* [WHAT TO PRODUCE]
In the material below, find all lines with the string "most" and copy them.

* [PROVIDED INFORMATION]
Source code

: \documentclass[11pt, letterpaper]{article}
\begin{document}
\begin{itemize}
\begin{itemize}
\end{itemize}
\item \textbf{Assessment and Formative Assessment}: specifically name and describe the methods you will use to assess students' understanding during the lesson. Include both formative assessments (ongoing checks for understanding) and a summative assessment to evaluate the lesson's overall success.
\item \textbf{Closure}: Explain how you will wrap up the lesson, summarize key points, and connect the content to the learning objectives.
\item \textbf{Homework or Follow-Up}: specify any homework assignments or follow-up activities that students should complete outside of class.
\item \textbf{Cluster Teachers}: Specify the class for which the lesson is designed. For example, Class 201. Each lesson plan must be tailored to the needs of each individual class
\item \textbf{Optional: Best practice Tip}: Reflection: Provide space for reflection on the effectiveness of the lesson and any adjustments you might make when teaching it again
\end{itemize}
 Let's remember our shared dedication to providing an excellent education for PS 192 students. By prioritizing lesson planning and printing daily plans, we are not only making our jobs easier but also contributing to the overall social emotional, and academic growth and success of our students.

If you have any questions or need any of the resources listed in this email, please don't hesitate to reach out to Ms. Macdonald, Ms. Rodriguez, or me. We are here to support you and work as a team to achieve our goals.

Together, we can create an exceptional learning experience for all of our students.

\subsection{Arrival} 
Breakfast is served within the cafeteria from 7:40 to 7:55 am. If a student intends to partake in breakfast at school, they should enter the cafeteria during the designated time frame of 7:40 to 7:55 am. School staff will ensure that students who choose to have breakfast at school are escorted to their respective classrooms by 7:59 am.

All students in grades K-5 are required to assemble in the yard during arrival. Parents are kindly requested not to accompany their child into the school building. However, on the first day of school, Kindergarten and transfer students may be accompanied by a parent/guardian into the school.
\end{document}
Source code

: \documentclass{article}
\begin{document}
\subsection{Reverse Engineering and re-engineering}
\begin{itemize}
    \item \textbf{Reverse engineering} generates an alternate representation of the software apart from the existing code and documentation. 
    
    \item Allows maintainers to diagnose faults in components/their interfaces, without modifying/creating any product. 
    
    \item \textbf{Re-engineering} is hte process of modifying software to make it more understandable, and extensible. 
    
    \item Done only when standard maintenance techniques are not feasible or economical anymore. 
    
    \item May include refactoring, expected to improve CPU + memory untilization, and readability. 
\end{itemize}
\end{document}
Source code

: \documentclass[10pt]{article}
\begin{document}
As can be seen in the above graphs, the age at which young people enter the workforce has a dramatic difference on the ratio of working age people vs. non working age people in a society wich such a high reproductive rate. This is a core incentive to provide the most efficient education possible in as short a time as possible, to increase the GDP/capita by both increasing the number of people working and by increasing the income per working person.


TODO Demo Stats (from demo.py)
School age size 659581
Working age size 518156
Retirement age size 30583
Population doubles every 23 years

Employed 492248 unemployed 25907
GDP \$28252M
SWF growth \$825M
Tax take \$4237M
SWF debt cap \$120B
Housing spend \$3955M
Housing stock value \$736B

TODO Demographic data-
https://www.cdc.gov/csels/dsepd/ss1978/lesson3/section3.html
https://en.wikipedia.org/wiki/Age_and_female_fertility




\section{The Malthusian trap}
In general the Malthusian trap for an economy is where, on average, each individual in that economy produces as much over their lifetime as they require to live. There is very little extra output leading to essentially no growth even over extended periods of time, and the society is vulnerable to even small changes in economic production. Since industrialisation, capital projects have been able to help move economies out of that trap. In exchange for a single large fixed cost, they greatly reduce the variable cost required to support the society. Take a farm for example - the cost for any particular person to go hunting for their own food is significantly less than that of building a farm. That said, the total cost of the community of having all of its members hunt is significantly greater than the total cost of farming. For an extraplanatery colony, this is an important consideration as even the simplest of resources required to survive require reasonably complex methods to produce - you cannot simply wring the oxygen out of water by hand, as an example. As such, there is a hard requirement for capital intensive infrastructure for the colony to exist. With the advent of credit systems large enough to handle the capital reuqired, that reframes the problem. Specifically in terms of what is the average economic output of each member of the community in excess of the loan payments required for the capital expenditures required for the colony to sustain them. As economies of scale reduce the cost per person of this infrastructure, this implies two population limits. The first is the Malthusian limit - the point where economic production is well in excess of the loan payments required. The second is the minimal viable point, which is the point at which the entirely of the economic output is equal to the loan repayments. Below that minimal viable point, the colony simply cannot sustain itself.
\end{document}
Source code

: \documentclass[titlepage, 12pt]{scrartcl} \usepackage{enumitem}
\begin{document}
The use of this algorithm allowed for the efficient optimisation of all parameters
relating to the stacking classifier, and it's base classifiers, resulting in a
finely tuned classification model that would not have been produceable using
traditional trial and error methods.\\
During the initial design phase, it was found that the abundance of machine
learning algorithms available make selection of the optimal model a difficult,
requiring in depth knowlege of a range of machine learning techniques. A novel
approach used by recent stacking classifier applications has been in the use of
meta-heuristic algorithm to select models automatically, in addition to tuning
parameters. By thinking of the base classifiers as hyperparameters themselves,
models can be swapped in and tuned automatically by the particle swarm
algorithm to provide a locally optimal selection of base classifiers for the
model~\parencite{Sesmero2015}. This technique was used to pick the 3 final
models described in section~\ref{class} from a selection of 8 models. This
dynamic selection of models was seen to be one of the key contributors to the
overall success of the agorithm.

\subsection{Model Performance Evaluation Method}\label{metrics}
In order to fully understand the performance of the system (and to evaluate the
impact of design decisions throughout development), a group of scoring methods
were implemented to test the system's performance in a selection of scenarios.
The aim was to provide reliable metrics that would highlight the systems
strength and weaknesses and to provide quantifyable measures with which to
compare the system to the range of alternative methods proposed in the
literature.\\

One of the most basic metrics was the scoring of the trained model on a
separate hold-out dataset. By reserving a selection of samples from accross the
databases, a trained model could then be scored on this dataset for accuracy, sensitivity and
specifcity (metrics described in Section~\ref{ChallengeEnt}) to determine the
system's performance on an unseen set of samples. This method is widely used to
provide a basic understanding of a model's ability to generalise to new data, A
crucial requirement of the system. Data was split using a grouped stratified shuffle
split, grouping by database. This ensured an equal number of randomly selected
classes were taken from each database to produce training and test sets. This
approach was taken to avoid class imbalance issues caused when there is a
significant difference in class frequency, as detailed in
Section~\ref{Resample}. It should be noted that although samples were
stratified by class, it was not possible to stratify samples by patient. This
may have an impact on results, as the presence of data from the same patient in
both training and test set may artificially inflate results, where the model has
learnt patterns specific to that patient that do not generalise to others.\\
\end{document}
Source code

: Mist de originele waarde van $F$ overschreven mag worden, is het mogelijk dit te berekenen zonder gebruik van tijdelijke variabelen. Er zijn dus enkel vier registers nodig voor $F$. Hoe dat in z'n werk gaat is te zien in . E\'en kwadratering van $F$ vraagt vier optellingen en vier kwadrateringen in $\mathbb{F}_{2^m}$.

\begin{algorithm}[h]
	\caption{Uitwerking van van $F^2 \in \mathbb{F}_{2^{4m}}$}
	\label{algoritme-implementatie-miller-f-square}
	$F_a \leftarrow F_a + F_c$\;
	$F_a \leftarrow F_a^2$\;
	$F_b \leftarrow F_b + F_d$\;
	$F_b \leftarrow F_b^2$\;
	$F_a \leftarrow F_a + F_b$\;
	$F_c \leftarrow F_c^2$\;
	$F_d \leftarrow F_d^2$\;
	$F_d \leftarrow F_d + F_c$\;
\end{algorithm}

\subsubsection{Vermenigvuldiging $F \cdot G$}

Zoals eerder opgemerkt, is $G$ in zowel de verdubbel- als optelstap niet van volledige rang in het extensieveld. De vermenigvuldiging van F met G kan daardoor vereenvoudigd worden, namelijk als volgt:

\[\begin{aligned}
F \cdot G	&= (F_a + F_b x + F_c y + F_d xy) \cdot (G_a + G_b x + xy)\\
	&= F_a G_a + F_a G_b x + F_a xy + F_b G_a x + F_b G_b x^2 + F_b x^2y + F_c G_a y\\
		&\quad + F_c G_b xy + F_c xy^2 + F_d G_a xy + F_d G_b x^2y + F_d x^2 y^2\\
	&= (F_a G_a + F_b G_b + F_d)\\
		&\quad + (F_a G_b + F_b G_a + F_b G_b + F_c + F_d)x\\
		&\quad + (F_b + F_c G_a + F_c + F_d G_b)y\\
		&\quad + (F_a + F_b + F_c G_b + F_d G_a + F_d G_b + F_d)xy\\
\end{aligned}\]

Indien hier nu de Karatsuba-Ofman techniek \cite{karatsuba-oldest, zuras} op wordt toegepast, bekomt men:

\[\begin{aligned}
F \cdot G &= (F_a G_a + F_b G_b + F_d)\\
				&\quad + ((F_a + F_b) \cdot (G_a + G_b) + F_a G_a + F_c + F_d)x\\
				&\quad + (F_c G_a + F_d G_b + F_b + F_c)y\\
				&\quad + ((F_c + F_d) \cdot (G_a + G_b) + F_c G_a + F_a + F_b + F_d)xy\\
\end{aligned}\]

* [YOUR SOLUTION]
As can be seen in the above graphs, the age at which young people enter the workforce has a dramatic difference on the ratio of working age people vs. non working age people in a society wich such a high reproductive rate. This is a core incentive to provide the most efficient education possible in as short a time as possible, to increase the GDP/capita by both increasing the number of people working and by increasing the income per working person.
One of the most basic metrics was the scoring of the trained model on a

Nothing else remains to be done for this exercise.